Com esse acesso, o invasor pode criar e excluir contas de hospedagem, acessar todos os bancos de dados do servidor, injetar código malicioso em todos os sites hospedados e instalar webshells para acesso persistente. O grupo de pesquisa WatchTowr publicou detalhes técnicos completos da exploração, o que provocou um novo pico de ataques após a divulgação. Pesquisadores da Rapid7 observaram que a técnica é relativamente simples de executar e não requer exploits sofisticados, o que baixa a barreira para atacantes com menor capacidade técnica.
Escala da invasão
A Shadowserver Foundation documentou que o pico da campanha atingiu 44 mil endereços IP únicos executando exploits contra sensores honeypot. A Rapid7 estimou que existem cerca de 1,5 milhão de instâncias do cPanel acessíveis pela internet, indicando um percentual expressivo de servidores sob risco direto. A plataforma cPanel é utilizada por grandes provedores de hospedagem compartilhada como Namecheap, HostGator e KnownHost. Após o disclosure, esses provedores bloquearam temporariamente o acesso ao painel cPanel de seus clientes para aplicar correções sem risco de exploração durante o processo, conforme reportado pela TechCrunch.

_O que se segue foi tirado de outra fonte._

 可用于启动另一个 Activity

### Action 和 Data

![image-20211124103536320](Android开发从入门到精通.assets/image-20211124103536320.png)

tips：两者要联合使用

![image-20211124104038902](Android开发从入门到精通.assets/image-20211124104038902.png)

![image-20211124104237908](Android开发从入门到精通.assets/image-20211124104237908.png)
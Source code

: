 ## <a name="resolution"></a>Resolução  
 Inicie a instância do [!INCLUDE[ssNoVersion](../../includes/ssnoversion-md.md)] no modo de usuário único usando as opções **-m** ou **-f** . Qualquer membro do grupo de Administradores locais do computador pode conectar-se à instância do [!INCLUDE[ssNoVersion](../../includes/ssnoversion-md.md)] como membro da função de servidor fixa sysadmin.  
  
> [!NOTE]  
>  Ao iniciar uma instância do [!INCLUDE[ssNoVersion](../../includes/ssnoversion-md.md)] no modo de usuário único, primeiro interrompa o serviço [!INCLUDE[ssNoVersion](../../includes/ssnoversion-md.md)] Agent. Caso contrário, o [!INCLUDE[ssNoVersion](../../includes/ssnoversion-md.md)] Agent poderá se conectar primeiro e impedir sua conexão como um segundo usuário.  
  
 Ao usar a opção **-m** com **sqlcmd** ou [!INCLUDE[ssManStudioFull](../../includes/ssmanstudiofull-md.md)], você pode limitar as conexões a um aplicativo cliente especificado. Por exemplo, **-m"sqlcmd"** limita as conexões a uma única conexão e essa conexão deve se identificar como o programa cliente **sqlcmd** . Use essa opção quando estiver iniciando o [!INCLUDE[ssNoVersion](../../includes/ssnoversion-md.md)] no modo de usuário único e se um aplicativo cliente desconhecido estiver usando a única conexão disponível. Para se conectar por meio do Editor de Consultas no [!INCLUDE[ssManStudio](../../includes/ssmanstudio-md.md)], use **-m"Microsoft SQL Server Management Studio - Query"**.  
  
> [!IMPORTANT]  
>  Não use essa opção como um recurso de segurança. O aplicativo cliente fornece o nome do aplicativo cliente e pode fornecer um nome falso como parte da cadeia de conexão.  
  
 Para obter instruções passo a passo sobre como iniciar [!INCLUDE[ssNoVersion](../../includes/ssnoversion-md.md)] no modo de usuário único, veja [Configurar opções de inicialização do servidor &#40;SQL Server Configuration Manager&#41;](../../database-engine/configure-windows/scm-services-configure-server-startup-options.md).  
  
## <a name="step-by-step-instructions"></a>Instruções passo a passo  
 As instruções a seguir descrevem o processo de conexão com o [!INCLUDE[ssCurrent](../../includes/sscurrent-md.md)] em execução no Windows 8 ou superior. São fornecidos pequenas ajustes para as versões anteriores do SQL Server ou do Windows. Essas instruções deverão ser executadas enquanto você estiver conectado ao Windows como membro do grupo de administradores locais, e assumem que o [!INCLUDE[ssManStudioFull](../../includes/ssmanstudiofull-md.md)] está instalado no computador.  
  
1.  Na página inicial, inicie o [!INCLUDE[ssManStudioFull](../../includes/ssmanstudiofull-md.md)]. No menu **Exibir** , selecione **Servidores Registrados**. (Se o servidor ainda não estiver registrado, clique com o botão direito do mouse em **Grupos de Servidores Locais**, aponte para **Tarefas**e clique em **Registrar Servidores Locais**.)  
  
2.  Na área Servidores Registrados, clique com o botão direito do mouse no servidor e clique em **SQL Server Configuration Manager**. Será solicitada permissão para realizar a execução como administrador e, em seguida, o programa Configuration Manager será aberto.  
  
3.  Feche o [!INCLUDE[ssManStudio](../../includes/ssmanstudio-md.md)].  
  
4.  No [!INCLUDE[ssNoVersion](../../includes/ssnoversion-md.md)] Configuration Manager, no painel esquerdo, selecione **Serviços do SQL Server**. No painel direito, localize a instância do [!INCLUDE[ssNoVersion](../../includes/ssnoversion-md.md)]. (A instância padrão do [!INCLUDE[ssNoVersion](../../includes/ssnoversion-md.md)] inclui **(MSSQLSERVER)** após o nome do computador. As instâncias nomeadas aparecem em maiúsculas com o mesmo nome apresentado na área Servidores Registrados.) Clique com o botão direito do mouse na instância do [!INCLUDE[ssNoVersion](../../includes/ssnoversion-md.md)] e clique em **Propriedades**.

Bancos, organizações de saúde e serviços governamentais utilizam cPanel para gerenciar infraestrutura de produção. Um único servidor comprometido pode expor centenas de sites e bancos de dados de uma vez. Os países com maior concentração de servidores afetados incluem Estados Unidos, França e Países Baixos, segundo dados da Shadowserver.
Linha do tempo
- Fim de fevereiro de 2026 — Primeiras evidências de exploração selvagem, conforme relatos de provedores de hospedagem.
- 28 de abril de 2026 — cPanel divulga a vulnerabilidade e lança correções para todas as versões suportadas.
- 30 de abril de 2026 — Namecheap e HostGator bloqueiam acesso ao cPanel para aplicar patches de emergência.
- Início de maio de 2026 — WatchTowr publica análise técnica detalhada do exploit, provocando nova onda de ataques.
- 3 de maio de 2026 — Shadowserver registra pico de 44 mil IPs comprometidos em escaneamento global.
- Maio de 2026 — CISA adiciona CVE-2026-41940 ao KEV catalog, com prazo de quatro dias para patch federal.
- Junho de 2026 — Campanha continua ativa com exploração acelerada mesmo após disponibilização das correções.
Versões e correções
Todas as versões do cPanel após a 11.40 são afetadas. O vendor publicou patches para as seguintes release branches:
| Versão corrigida | Tipo de branch |
|---|---|
| 11.86.0.41 | LTS |
| 11.110.0.97 | Stable |
| 11.118.0.63 | Current |
| 11.124.0.35 | Edge |
| 11.126.0.54 | Release |
| 11.130.0.19 | Release |
| 11.132.0.29 | Release |
| 11.134.0.20 | Release |
| 11.136.0.5 | Release |
| WP Squared 136.1.7 | WP Squared |
Administradores devem aplicar a correção imediatamente e verificar logs de acesso ao WHM em busca de sessões administrativas originadas de IPs não autorizados. A Malwarebytes recomenda que provedores de hospedagem comuniquem clientes sobre a possibilidade de exposição de dados e orientem sobre a troca de senhas.
Como se proteger
Para administradores de servidores, as ações prioritárias são atualizar para uma versão corrigida, auditar logs do WHM em busca de acessos administrativos suspeitos, verificar a existência de contas de hospedagem criadas sem autorização e executar scans de malware em todos os sites hospedados. Credenciais de todas as contas devem ser rotacionadas após confirmação de que o servidor está livre de backdoors.
Para usuários finais, a recomendação é evitar salvar dados de cartão de crédito em sites de e-commerce, utilizar gerenciadores de senhas com credenciais únicas por serviço e habilitar autenticação de dois fatores com chave hardware FIDO2 sempre que disponível. Dados armazenados em servidores cPanel antes do patch devem ser tratados como potencialmente comprometidos.